In spring 2007, the U.S. government decided to continue its ban on in-flight mobile phone use. An FAA spokesman said the agency was reacting to public fears that the signals given off by cell phone might interfere with plane controls.

Those fears might be well founded. The Telegraph reported that the British Civil Aviation Authority found up to 20 incidents between 2000 and 2005 where aircraft malfunction was related to mobile phone use.

Still, the European Aviation Safety Agency recently gave approval to OnAir to begin providing in-flight mobile phone service. The company's system uses phones that are less powerful than traditional cell phones aimed at avoiding such control interference.

Many European air carriers plan to use mobile phones in aircraft. But the topic remains controversial, according to the Telegraph article.

The FCC bans the use of cell phones using the common 800 megahertz frequency, as well as other wireless devices, because of potential interference with the wireless network on the ground. This interference happens as the planes, traveling several hundred miles per hour, leave one "cell" of mobile phone towers and enter a new one quickly.

The phones -- as well as any portable electronic devices such as iPods or portable radios -- also might interfere with the aircraft's navigation and communication systems. Therefore, the FCC bans their use during a flight.

Cell phones are a special concern in that they're specifically designed to send out signals strong enough to be received at a distance.

The FCC, however, has approved rules that allow in-flight voice and data services, such as broadband Web service, that use dedicated frequencies previously used by services such as Airfone.

An FAA fact sheet on the subject stated the agency's main fear is the unknown.

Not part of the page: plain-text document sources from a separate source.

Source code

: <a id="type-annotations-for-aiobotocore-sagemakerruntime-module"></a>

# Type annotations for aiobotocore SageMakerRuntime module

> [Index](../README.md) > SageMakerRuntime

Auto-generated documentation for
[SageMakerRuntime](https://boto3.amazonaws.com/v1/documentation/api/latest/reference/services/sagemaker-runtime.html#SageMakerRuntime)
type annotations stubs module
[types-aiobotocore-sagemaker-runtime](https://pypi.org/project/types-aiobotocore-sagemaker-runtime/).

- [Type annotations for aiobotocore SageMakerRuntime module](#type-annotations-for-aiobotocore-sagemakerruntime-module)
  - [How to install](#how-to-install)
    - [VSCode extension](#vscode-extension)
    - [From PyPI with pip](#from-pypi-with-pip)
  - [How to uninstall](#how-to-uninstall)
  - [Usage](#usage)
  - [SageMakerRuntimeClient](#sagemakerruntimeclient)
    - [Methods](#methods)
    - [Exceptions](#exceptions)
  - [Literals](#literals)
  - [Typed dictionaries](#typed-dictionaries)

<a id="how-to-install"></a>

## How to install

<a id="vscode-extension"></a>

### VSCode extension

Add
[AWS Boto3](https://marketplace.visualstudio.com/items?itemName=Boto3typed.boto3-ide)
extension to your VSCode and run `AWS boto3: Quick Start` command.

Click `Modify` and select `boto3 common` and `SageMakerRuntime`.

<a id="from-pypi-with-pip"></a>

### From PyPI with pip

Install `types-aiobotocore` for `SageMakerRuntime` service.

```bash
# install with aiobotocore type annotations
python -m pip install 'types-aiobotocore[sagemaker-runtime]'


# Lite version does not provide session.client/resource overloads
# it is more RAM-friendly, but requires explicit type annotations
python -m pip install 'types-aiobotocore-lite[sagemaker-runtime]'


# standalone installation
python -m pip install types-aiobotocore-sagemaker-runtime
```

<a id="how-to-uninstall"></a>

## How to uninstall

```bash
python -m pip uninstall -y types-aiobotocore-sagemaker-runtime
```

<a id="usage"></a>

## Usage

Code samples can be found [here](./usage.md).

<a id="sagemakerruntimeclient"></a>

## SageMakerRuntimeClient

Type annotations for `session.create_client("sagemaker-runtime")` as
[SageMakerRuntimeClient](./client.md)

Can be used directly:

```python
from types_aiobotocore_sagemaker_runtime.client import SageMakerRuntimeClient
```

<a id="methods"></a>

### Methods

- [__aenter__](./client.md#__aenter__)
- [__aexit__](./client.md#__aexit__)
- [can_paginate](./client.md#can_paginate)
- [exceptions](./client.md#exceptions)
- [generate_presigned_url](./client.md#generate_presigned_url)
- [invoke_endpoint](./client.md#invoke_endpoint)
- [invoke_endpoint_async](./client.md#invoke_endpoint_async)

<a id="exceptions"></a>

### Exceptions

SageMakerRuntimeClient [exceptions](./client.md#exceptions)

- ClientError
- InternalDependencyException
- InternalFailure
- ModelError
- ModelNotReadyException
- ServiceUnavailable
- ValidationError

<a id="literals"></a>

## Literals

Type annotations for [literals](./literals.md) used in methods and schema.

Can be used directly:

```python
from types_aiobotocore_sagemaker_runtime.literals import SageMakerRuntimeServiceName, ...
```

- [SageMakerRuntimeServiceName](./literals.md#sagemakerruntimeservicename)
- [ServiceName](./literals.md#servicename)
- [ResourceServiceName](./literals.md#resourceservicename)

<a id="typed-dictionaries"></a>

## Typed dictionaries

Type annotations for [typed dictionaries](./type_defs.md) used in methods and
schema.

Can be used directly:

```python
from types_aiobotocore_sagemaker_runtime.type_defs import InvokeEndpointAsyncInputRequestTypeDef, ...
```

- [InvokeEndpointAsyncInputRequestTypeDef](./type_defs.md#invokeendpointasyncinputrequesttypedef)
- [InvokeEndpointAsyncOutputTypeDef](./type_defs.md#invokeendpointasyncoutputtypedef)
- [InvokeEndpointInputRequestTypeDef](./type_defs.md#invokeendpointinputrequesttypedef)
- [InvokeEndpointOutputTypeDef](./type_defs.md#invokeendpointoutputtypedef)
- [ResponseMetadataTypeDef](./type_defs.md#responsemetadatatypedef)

The signals cell phones and other devices give off might effect critical aircraft systems over time. The FAA regulations prohibit most devices, though they specifically exempt voice recorders, hearing aids, heart pacemakers and a few others.

In general, however, the FAA advises airlines that most personal electronic devices are safe to operate over 10,000 feet. This is mainly because any potential interference would be a more serious problem at a lower altitude.

In some cell phones, users can operate in "airplane mode," which disables the phone's transmitter but enables the passenger to use other functions, such as its calendar or games.